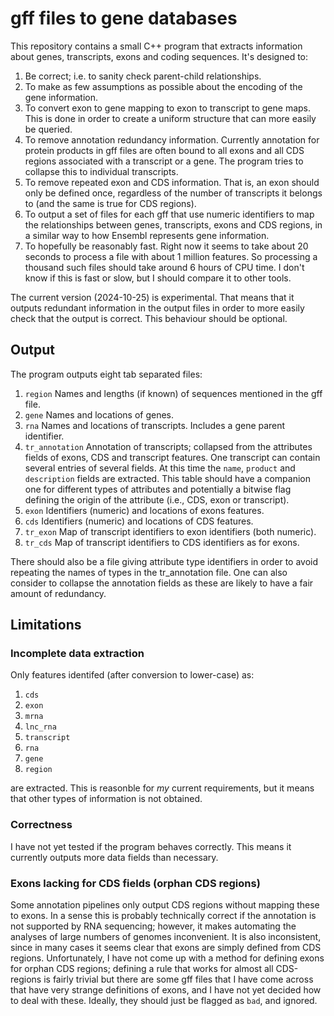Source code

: # gff files to gene databases

This repository contains a small C++ program that extracts information about
genes, transcripts, exons and coding sequences. It's designed to:

1. Be correct; i.e. to sanity check parent-child relationships.
2. To make as few assumptions as possible about the encoding of the gene
   information.
2. To convert exon to gene mapping to exon to transcript to gene maps.
   This is done in order to create a uniform structure that can more
   easily be queried.
3. To remove annotation redundancy information. Currently annotation for protein
   products in gff files are often bound to all exons and all CDS regions
   associated with a transcript or a gene. The program tries to collapse this
   to individual transcripts.
4. To remove repeated exon and CDS information. That is, an exon should only be
   defined once, regardless of the number of transcripts it belongs to (and the
   same is true for CDS regions).
5. To output a set of files for each gff that use numeric identifiers to map the
   relationships between genes, transcripts, exons and CDS regions, in a similar
   way to how Ensembl represents gene information.
6. To hopefully be reasonably fast. Right now it seems to take about 20 seconds to
   process a file with about 1 million features. So processing a thousand such files
   should take around 6 hours of CPU time. I don't know if this is fast or slow,
   but I should compare it to other tools.
   
The current version (2024-10-25) is experimental. That means that it outputs redundant
information in the output files in order to more easily check that the output
is correct. This behaviour should be optional.

## Output

The program outputs eight tab separated files:

1. `region` Names and lengths (if known) of sequences mentioned in the gff file.
2. `gene` Names and locations of genes.
3. `rna` Names and locations of transcripts. Includes a gene parent identifier.
4. `tr_annotation` Annotation of transcripts; collapsed from the attributes fields
   of exons, CDS and transcript features. One transcript can contain several entries
   of several fields. At this time the `name`, `product` and `description` fields are
   extracted. This table should have a companion one for different types of attributes
   and potentially a bitwise flag defining the origin of the attribute (i.e., CDS,
   exon or transcript).
5. `exon` Identifiers (numeric) and locations of exons features.
6. `cds` Identifiers (numeric) and locations of CDS features.
7. `tr_exon` Map of transcript identifiers to exon identifiers (both numeric).
8. `tr_cds` Map of transcript identifiers to CDS identifiers as for exons.

There should also be a file giving attribute type identifiers in order to avoid repeating
the names of types in the tr_annotation file. One can also consider to collapse the
annotation fields as these are likely to have a fair amount of redundancy.

## Limitations

### Incomplete data extraction

Only features identifed (after conversion to lower-case) as: 

1. `cds`
2. `exon`
3. `mrna`
4. `lnc_rna`
5. `transcript`
6. `rna`
7. `gene`
8. `region`

are extracted. This is reasonble for _my_ current requirements, but it means that
other types of information is not obtained.

### Correctness

I have not yet tested if the program behaves correctly. This means it currently outputs
more data fields than necessary.

### Exons lacking for CDS fields (orphan CDS regions)

Some annotation pipelines only output CDS regions without mapping these to exons. In a sense
this is probably technically correct if the annotation is not supported by RNA sequencing;
however, it makes automating the analyses of large numbers of genomes inconvenient. It is
also inconsistent, since in many cases it seems clear that exons are simply defined from
CDS regions. Unfortunately, I have not come up with a method for defining exons for orphan
CDS regions; defining a rule that works for almost all CDS-regions is fairly trivial but
there are some gff files that I have come across that have very strange definitions of exons,
and I have not yet decided how to deal with these. Ideally, they should just be flagged
as `bad`, and ignored.

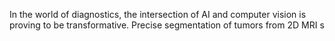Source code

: In the world of diagnostics, the intersection of AI and computer vision is proving to be transformative. Precise segmentation of tumors from 2D MRI s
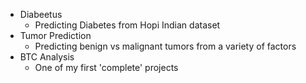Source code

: - Diabeetus
    - Predicting Diabetes from Hopi Indian dataset
- Tumor Prediction
    - Predicting benign vs malignant tumors from a variety of factors
- BTC Analysis
    - One of my first 'complete' projects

+===+

*WORK REQUEST*: Across all the records, find the lines containing the word "program" and reproduce each one.

*ANSWER TO THIS EXERCISE*:
This repository contains a small C++ program that extracts information about
   associated with a transcript or a gene. The program tries to collapse this
The program outputs eight tab separated files:
I have not yet tested if the program behaves correctly. This means it currently outputs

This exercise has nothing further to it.